Crear una historia no es un acto mecánico. No es como cocinar, montar un mueble o ver una película, por poner tres ejemplos cualesquiera. Para todo ello se necesita concentración, pero a un nivel más superficial, siempre ligado a la inmediatez de la información que nuestros ojos transmiten al cerebro.
Crear una historia, como ya digo, es otra cosa. Para empezar, una historia no se crea con las manos, sino con la mente. Incluso si nunca llegásemos a exteriorizar esos pensamientos, la historia ya habría sido creada. Esa es la clave. Podría quedarse ahí para siempre, donde sólo nosotros disfrutaríamos de ella. Pero supongamos que queremos dar a conocer esa historia a los demás, o darle un estilo y consistencia que sobrevivan al desgaste de nuestro cerebro. Llega el momento de escribirla.
Escribir una historia sí tiene su lado mecánico. Uno, en realidad, más bien pequeño. Por muy nítida que veamos dicha historia en nuestra cabeza, no será más que una pauta a la hora de escribir. Una idea sin forma. Mejor dicho: una idea sin la forma correcta, que es nuestra responsabilidad moldear.
Sentarse a escribir es muy sencillo. Únicamente se necesitan dos pasos: sentarse y escribir. A poder ser, en ese orden. Siempre con un teclado como fiel escudero, en mi caso. La parte mecánica es extremadamente simple. Sería suficiente para elaborar una lista de la compra o transcribir un texto. Si hablamos de chatear o escribir un tuit, la cosa se complica. Ya hay que pararse a pensar (aunque ojalá algunos dedicasen más tiempo a esto, y otros lo postergasen hasta el fin de sus días).
Si lo que estamos creando es una historia de ficción, como pueda ser una novela, ni siquiera el «pararse a pensar» resulta suficiente. Es necesario llegar a un nivel más profundo de la mente, no supeditado a la vida real sino al margen de esta. Debemos abstraernos de nuestro ser, cambiar una realidad por otra: la de nuestra existencia por la de las existencias que nosotros estamos creando.

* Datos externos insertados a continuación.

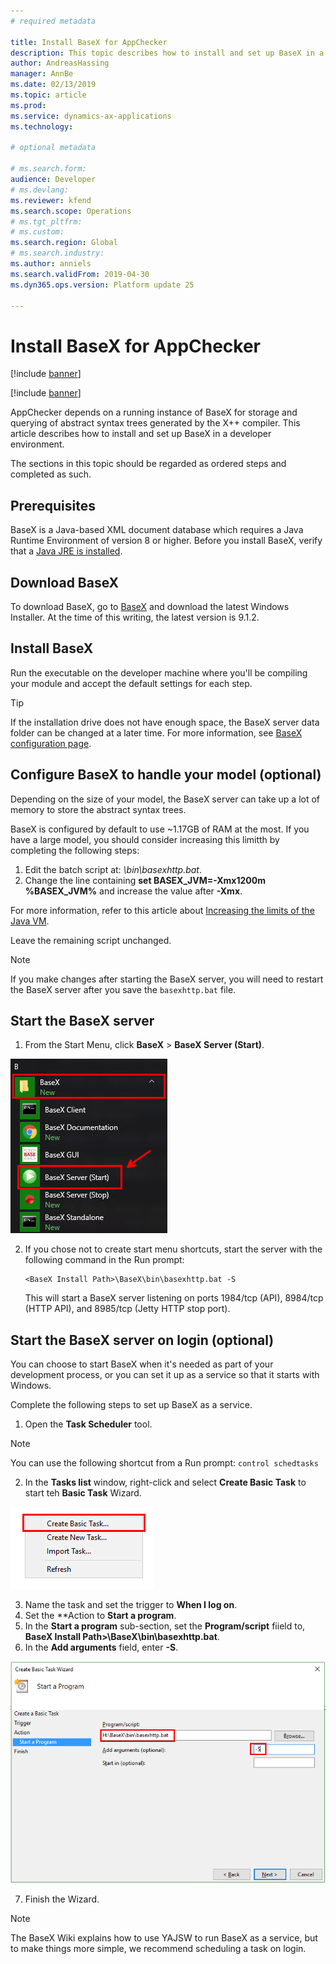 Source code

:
 ```yaml
---
# required metadata

title: Install BaseX for AppChecker
description: This topic describes how to install and set up BaseX in a developer environment.
author: AndreasHassing
manager: AnnBe
ms.date: 02/13/2019
ms.topic: article
ms.prod: 
ms.service: dynamics-ax-applications
ms.technology: 

# optional metadata

# ms.search.form:  
audience: Developer
# ms.devlang: 
ms.reviewer: kfend
ms.search.scope: Operations
# ms.tgt_pltfrm: 
# ms.custom: 
ms.search.region: Global
# ms.search.industry: 
ms.author: anniels
ms.search.validFrom: 2019-04-30
ms.dyn365.ops.version: Platform update 25

---
```


# Install BaseX for AppChecker

[!include [banner](../includes/banner.md)]

[!include [banner](../includes/preview-banner.md)]

AppChecker depends on a running instance of BaseX for storage and querying of abstract syntax trees generated by the X++ compiler. This article describes how to install and set up BaseX in a developer environment.

The sections in this topic should be regarded as ordered steps and completed as such.

## Prerequisites

BaseX is a Java-based XML document database which requires a Java Runtime Environment of version 8 or higher. Before you install BaseX, verify that a [Java JRE is installed](https://aka.ms/getjava).

## Download BaseX

To download BaseX, go to [BaseX](http://basex.org/download/) and download the latest Windows Installer. At the time of this writing, the latest version is 9.1.2.

## Install BaseX

Run the executable on the developer machine where you'll be compiling your module and accept the default settings for each step.

> [!TIP]
> If the installation drive does not have enough space, the BaseX server data folder can be changed at a later time. For more information, see [BaseX configuration page](http://docs.basex.org/wiki/Configuration#Database_Directory).

## Configure BaseX to handle your model (optional)

Depending on the size of your model, the BaseX server can take up a lot of memory to store the abstract syntax trees.

BaseX is configured by default to use ~1.17GB of RAM at the most. If you have a large model, you should consider increasing this limitth by completing the following steps:

1. Edit the batch script at: *<BaseX Install Path>\bin\basexhttp.bat*.
2. Change the line containing **set BASEX_JVM=-Xmx1200m %BASEX_JVM%** and increase the value after **-Xmx**. 

  For more information, refer to this article about [Increasing the limits of the Java VM](https://docs.oracle.com/javase/8/docs/technotes/tools/windows/java.html#BABHDABI).

 Leave the remaining script unchanged.

> [!NOTE]
> If you make changes after starting the BaseX server, you will need to restart the BaseX server after you save the `basexhttp.bat` file.

## Start the BaseX server

1. From the Start Menu, click **BaseX** > **BaseX Server (Start)**.

  ![Image of BaseX Server (Start) shortcut](./media/basex-start.png)

2. If you chose not to create start menu shortcuts, start the server with the following command in the Run prompt:

    ```text
    <BaseX Install Path>\BaseX\bin\basexhttp.bat -S
    ```
    
    This will start a BaseX server listening on ports 1984/tcp (API), 8984/tcp (HTTP API), and 8985/tcp (Jetty HTTP stop port).

## Start the BaseX server on login (optional)

You can choose to start BaseX when it's needed as part of your development process, or you can set it up as a service so that it starts with Windows. 

Complete the following steps to set up BaseX as a service.

1. Open the **Task Scheduler** tool. 

  > [!NOTE]
  > You can use the following shortcut from a Run prompt: `control schedtasks`

2. In the **Tasks list** window, right-click and select **Create Basic Task** to start teh **Basic Task** Wizard.

  ![Image of the Task context menu, highlighting the "Create Basic Task..." button](./media/tasksched-create-basic-task.png)

3. Name the task and set the trigger to **When I log on**.
4. Set the **Action to **Start a program**.
5. In the **Start a program** sub-section, set the **Program/script** fiield to, **BaseX Install Path>\BaseX\bin\basexhttp.bat**.
6. In the **Add arguments** field, enter **-S**.

  ![Image of the Basic Task Wizard with arguments set to start "basexhttp.bat -S"](./media/tasksched-start-basex-http-server.png)

7. Finish the Wizard.

> [!NOTE]
> The BaseX Wiki explains how to use YAJSW to run BaseX as a service, but to make things more simple, we recommend scheduling a task on login.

A veces cuesta llegar a ese nivel mental. Si hay distracciones, o si algo nos preocupa en exceso, es imposible. No podemos limitarnos a ser «un autor escribiendo desde su casa», sino que debemos aspirar a ser la obra en sí. ¿Escribimos sobre una ciudad? Tenemos que proyectarnos en ella. ¿Intervienen personajes? Necesitamos meternos en su mente. Y eso no significa adivinar sus pensamientos, sino convertirnos en los personajes. En todos ellos. Alegrarnos por sus éxitos, sufrir por sus problemas, etcétera. En medio de la abstracción, todos esos sentimientos son nuestros. La única manera de que parezcan auténticos es que lo sean. Estoy seguro de que los actores y actrices siguen esa misma «regla de oro».

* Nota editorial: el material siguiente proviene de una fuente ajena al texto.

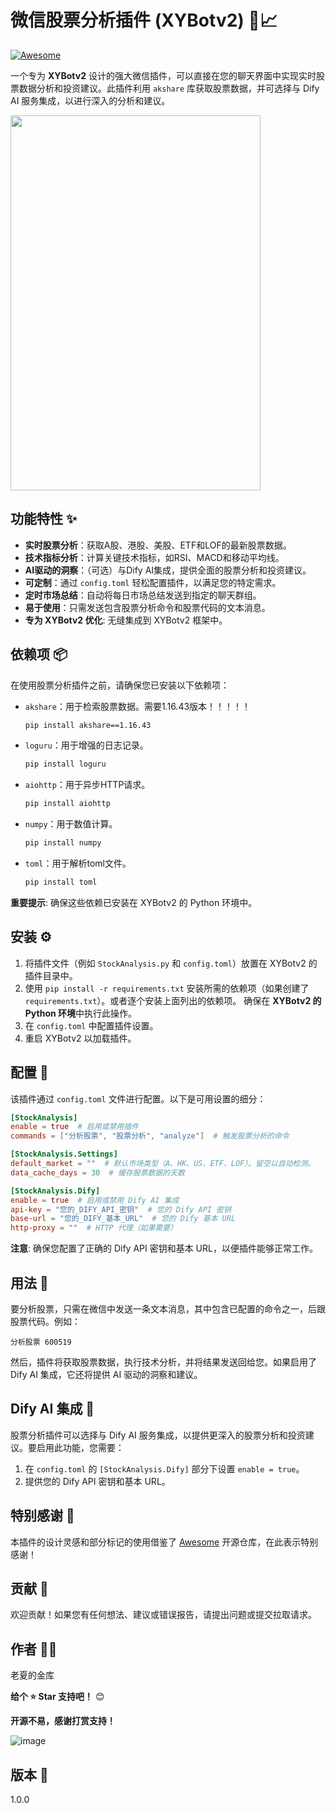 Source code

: # 微信股票分析插件 (XYBotv2) 🤖📈

[![Awesome](https://cdn.rawgit.com/sindresorhus/awesome/d7305f38d29fed78fa85652e3a63e154dd8e8829/media/badge.svg)](https://github.com/sindresorhus/awesome)

一个专为 **XYBotv2** 设计的强大微信插件，可以直接在您的聊天界面中实现实时股票数据分析和投资建议。此插件利用 `akshare` 库获取股票数据，并可选择与 Dify AI 服务集成，以进行深入的分析和建议。

<img src="https://github.com/user-attachments/assets/a2627960-69d8-400d-903c-309dbeadf125" width="400" height="600">


## 功能特性 ✨

-   **实时股票分析**：获取A股、港股、美股、ETF和LOF的最新股票数据。
-   **技术指标分析**：计算关键技术指标，如RSI、MACD和移动平均线。
-   **AI驱动的洞察**：（可选）与Dify AI集成，提供全面的股票分析和投资建议。
-   **可定制**：通过 `config.toml` 轻松配置插件，以满足您的特定需求。
-   **定时市场总结**：自动将每日市场总结发送到指定的聊天群组。
-   **易于使用**：只需发送包含股票分析命令和股票代码的文本消息。
-   **专为 XYBotv2 优化**: 无缝集成到 XYBotv2 框架中。

## 依赖项 📦

在使用股票分析插件之前，请确保您已安装以下依赖项：

-   `akshare`：用于检索股票数据。需要1.16.43版本！！！！！ 
    ```bash
    pip install akshare==1.16.43
    ```
-   `loguru`：用于增强的日志记录。
    ```bash
    pip install loguru
    ```
-   `aiohttp`：用于异步HTTP请求。
    ```bash
    pip install aiohttp
    ```
-   `numpy`：用于数值计算。
    ```bash
    pip install numpy
    ```
-   `toml`：用于解析toml文件。
    ```bash
    pip install toml
    ```

**重要提示**: 确保这些依赖已安装在 XYBotv2 的 Python 环境中。

## 安装 ⚙️

1.  将插件文件（例如 `StockAnalysis.py` 和 `config.toml`）放置在 XYBotv2 的插件目录中。
2.  使用 `pip install -r requirements.txt` 安装所需的依赖项（如果创建了 `requirements.txt`）。或者逐个安装上面列出的依赖项。 确保在 **XYBotv2 的 Python 环境**中执行此操作。
3.  在 `config.toml` 中配置插件设置。
4.  重启 XYBotv2 以加载插件。

## 配置 📝

该插件通过 `config.toml` 文件进行配置。以下是可用设置的细分：

```toml
[StockAnalysis]
enable = true  # 启用或禁用插件
commands = ["分析股票", "股票分析", "analyze"]  # 触发股票分析的命令

[StockAnalysis.Settings]
default_market = ""  # 默认市场类型（A、HK、US、ETF、LOF）。留空以自动检测。
data_cache_days = 30  # 缓存股票数据的天数

[StockAnalysis.Dify]
enable = true  # 启用或禁用 Dify AI 集成
api-key = "您的_DIFY_API_密钥"  # 您的 Dify API 密钥
base-url = "您的_DIFY_基本_URL"  # 您的 Dify 基本 URL
http-proxy = ""  # HTTP 代理（如果需要）
```


​**注意**​: 确保您配置了正确的 Dify API 密钥和基本 URL，以便插件能够正常工作。

## 用法 🚀

要分析股票，只需在微信中发送一条文本消息，其中包含已配置的命令之一，后跟股票代码。例如：

```
分析股票 600519
```

然后，插件将获取股票数据，执行技术分析，并将结果发送回给您。如果启用了 Dify AI 集成，它还将提供 AI 驱动的洞察和建议。

## Dify AI 集成 🧠

股票分析插件可以选择与 Dify AI 服务集成，以提供更深入的股票分析和投资建议。要启用此功能，您需要：

1. 在 `config.toml` 的 `[StockAnalysis.Dify]` 部分下设置 `enable = true`。
2. 提供您的 Dify API 密钥和基本 URL。

## 特别感谢 🙏

本插件的设计灵感和部分标记的使用借鉴了 [Awesome](https://github.com/sindresorhus/awesome) 开源仓库，在此表示特别感谢！

## 贡献 🤝

欢迎贡献！如果您有任何想法、建议或错误报告，请提出问题或提交拉取请求。

## 作者 👨‍💻

老夏的金库

**给个 ⭐ Star 支持吧！** 😊

**开源不易，感谢打赏支持！**

![image](https://github.com/user-attachments/assets/2dde3b46-85a1-4f22-8a54-3928ef59b85f)

## 版本 🔢

1.0.0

Alcanzar esa especie de trance es lo más complicado. Te atrapa. Una vez dentro, dejas de crear (metafóricamente hablando) y pasas a describir lo que ocurre. Es como si no fueses más que un espectador de esa historia que tu «yo consciente» diseñó.
Es como soñar.
El trance de escritura, como un sueño, puede volverse ingobernable y llevarnos por sendas que jamás pensamos recorrer. En ocasiones, regresar a la realidad consciente es tan inmediato como un pestañeo, mientras que otras veces requiere de un proceso progresivo, como esas mañanas en las que tardamos varios segundos en comprender, con alivio o decepción, que lo que acabamos de experimentar pertenecía al plano onírico.

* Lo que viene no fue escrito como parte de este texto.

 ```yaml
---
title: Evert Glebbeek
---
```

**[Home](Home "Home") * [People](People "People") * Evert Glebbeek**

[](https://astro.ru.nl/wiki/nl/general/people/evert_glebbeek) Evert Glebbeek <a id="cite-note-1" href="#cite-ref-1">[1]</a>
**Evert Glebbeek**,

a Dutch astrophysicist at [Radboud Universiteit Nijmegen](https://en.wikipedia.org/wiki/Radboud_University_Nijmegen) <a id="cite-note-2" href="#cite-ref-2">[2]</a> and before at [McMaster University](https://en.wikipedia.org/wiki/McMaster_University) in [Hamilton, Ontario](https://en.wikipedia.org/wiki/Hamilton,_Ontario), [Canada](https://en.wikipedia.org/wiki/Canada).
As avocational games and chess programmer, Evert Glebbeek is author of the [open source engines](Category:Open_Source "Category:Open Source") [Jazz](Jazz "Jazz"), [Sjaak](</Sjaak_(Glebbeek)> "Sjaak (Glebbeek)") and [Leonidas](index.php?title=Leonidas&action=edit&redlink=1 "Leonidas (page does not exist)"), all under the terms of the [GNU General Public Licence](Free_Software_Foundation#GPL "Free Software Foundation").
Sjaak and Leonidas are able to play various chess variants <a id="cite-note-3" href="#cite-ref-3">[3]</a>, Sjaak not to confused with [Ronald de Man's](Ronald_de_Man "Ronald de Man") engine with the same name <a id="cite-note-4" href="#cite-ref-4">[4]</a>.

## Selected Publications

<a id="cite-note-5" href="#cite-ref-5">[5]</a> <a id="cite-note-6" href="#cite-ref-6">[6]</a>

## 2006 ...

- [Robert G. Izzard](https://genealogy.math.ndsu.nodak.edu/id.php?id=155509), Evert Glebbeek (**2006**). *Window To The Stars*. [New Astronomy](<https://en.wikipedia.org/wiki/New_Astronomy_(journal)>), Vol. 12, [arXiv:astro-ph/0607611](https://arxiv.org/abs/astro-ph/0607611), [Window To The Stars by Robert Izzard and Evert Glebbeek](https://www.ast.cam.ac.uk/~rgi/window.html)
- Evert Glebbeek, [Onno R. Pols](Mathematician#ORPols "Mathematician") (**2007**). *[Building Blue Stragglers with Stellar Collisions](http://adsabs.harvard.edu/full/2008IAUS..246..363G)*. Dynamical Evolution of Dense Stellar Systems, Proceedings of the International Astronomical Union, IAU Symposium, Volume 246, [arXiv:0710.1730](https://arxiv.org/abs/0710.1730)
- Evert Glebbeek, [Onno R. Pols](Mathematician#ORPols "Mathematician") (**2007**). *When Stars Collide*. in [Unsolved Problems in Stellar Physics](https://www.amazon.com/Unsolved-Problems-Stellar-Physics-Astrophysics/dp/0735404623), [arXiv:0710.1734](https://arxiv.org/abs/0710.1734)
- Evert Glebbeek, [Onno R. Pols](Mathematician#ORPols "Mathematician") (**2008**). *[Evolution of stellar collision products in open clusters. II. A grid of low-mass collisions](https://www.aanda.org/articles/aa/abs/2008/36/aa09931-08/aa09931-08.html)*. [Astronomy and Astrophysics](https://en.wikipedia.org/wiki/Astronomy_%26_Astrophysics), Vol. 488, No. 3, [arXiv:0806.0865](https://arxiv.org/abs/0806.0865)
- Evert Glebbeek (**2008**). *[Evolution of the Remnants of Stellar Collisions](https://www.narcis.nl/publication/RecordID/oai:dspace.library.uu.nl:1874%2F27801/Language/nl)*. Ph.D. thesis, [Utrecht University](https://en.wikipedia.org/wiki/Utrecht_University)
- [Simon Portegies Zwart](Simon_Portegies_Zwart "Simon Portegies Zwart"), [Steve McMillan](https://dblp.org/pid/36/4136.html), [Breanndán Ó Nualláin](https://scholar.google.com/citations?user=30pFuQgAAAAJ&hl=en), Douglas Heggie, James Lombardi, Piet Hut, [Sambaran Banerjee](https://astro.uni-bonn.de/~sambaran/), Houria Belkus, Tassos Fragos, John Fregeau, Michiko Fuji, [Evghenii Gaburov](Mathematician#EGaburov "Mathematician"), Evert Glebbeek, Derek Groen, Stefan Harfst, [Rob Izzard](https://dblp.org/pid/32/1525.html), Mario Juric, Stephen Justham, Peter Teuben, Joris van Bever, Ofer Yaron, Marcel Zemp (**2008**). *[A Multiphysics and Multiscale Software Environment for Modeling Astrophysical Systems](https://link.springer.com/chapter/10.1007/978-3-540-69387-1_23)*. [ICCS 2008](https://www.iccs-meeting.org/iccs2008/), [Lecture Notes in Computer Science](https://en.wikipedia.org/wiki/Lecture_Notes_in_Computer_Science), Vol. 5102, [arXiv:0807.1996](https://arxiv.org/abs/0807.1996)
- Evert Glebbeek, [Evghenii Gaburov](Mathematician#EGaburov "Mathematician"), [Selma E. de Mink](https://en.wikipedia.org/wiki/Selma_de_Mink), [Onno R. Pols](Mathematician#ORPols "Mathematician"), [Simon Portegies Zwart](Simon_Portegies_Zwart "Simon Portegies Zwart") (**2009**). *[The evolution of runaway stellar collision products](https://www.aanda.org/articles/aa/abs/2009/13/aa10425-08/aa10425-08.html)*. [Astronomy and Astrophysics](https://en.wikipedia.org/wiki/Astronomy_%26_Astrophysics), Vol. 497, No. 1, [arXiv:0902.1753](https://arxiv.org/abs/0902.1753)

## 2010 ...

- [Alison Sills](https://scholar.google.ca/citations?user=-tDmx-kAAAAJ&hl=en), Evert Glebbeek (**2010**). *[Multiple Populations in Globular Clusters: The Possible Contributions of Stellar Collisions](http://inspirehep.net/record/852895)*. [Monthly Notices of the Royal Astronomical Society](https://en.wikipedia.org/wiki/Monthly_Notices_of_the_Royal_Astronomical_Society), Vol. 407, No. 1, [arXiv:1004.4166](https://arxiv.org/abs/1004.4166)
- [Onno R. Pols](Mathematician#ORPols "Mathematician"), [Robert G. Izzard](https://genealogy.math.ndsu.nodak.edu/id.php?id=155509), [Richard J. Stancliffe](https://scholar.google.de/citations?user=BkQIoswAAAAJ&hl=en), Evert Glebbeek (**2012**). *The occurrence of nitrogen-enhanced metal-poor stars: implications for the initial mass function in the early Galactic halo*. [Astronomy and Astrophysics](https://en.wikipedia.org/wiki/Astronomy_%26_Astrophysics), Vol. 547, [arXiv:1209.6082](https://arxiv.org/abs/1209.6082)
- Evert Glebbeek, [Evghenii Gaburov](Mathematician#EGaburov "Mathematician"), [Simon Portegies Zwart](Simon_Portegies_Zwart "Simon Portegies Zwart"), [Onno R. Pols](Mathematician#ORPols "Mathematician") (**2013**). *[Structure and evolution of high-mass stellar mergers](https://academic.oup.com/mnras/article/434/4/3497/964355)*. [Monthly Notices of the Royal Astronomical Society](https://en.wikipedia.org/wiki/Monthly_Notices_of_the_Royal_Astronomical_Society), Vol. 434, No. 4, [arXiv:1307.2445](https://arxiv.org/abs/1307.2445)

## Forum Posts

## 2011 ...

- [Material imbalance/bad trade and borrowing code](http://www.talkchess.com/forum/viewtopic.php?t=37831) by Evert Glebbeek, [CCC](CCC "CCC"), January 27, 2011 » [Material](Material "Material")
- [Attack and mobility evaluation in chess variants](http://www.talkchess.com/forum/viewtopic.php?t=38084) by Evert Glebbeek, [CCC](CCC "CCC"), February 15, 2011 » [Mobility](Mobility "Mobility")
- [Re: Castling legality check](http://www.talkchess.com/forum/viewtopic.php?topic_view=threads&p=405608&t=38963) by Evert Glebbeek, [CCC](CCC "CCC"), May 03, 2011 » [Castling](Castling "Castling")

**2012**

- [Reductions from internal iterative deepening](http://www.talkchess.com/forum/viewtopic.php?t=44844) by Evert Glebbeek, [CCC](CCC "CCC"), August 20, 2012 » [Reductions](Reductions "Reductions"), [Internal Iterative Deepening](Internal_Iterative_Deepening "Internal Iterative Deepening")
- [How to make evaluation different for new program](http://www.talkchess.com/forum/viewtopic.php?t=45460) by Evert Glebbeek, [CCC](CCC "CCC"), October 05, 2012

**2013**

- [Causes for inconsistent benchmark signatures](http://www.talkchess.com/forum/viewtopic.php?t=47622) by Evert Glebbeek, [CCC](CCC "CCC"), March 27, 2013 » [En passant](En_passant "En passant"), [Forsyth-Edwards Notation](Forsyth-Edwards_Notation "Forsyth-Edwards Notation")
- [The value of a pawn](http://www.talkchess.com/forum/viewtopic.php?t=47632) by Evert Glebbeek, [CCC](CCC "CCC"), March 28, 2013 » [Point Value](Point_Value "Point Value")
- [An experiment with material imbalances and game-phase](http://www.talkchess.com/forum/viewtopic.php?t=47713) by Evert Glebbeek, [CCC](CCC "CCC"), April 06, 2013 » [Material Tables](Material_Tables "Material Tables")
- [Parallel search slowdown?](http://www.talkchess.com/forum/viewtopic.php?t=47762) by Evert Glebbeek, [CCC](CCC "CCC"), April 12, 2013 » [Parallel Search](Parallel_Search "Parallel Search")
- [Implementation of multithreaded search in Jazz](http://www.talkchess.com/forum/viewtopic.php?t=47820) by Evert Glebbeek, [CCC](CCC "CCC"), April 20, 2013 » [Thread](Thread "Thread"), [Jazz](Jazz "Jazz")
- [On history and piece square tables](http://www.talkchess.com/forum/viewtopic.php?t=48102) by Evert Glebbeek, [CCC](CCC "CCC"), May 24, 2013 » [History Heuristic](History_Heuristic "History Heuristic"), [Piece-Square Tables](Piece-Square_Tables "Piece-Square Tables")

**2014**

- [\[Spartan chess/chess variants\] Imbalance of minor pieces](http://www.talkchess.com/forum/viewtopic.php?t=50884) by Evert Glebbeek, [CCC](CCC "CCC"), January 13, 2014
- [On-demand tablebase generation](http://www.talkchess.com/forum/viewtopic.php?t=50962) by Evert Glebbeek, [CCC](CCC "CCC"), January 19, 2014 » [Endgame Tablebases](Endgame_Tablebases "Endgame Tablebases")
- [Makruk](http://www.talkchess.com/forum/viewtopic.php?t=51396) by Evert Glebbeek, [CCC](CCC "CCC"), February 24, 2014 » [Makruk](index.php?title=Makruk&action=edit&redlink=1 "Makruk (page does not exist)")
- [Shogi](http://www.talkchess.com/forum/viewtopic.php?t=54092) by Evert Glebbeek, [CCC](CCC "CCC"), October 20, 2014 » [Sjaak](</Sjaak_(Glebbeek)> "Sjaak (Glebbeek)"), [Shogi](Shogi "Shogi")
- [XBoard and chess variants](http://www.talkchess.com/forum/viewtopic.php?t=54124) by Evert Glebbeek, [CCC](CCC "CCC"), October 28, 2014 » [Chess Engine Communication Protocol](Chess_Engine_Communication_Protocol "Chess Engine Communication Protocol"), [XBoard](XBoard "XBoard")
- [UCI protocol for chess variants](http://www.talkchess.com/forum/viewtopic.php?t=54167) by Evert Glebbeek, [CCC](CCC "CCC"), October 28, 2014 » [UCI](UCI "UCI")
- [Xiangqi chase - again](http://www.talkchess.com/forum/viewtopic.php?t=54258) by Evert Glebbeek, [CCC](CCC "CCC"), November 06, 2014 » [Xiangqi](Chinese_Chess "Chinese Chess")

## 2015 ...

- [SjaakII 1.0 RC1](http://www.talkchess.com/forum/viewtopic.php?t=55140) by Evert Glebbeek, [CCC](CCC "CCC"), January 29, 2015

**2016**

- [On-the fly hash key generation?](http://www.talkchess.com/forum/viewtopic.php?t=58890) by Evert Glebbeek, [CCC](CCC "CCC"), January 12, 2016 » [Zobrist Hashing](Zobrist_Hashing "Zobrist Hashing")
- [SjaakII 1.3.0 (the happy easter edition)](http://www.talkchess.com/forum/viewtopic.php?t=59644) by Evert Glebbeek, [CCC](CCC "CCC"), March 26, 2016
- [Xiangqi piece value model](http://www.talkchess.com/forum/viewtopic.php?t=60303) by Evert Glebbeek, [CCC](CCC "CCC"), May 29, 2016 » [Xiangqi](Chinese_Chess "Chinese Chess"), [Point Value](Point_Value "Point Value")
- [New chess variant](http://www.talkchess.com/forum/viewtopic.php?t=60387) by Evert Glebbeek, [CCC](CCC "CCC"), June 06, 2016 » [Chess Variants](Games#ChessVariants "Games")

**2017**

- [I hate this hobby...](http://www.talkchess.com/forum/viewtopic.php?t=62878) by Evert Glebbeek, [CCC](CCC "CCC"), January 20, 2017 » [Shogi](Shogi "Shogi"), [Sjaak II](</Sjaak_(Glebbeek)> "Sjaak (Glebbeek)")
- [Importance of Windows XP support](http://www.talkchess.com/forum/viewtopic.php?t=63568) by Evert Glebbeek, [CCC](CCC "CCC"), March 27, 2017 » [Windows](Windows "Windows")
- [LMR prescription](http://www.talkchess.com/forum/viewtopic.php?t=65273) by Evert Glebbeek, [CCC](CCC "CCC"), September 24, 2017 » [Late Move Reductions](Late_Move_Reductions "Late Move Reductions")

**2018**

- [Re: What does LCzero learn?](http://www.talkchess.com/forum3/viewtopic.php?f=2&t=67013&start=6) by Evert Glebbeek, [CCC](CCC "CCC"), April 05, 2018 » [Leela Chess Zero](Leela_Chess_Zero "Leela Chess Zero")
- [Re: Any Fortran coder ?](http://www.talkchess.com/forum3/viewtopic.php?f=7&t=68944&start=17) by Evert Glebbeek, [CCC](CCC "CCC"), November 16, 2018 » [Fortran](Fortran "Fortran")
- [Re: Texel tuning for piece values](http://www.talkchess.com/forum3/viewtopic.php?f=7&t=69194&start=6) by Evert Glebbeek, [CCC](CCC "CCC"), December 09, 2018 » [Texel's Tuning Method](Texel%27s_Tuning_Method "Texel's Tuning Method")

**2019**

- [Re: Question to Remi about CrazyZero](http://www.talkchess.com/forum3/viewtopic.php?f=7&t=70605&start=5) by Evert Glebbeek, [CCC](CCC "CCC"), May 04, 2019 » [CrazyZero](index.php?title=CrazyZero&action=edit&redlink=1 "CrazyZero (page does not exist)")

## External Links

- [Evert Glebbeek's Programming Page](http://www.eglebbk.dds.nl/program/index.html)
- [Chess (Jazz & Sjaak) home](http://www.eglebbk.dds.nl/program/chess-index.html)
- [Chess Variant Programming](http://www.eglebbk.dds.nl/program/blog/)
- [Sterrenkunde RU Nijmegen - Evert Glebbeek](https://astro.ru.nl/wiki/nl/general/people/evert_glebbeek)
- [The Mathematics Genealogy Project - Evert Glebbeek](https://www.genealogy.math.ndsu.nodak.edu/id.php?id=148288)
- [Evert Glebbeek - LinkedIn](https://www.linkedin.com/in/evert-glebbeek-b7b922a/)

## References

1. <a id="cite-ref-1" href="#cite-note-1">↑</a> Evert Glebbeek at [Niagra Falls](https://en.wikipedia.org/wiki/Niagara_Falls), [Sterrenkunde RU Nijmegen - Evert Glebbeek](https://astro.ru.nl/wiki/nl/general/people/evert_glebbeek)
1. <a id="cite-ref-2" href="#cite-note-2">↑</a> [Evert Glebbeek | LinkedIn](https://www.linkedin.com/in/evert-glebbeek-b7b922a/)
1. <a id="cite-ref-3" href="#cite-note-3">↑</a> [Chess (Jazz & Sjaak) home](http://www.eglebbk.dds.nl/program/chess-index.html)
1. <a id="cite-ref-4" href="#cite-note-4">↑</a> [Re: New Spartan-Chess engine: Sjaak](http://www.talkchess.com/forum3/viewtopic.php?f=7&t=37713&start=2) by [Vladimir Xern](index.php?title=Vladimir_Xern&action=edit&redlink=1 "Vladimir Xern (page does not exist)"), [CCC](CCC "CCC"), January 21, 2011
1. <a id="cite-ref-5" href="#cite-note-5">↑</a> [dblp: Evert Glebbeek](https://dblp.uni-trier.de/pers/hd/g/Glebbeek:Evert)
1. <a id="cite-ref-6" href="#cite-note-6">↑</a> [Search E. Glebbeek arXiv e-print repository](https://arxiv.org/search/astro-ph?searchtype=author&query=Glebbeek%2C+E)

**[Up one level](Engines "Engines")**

La mayor diferencia entre la escritura y los sueños consiste en que, mientras que el sueño se disuelve entre las arenas del tiempo, la escritura permanece amarrada al plano físico, adquiere una forma concreta, perceptible por todos, y, por lo tanto, puede ser transmitida con precisión y exactitud. Así que, si me preguntáis, os diré que: sí, escribir es mejor que soñar.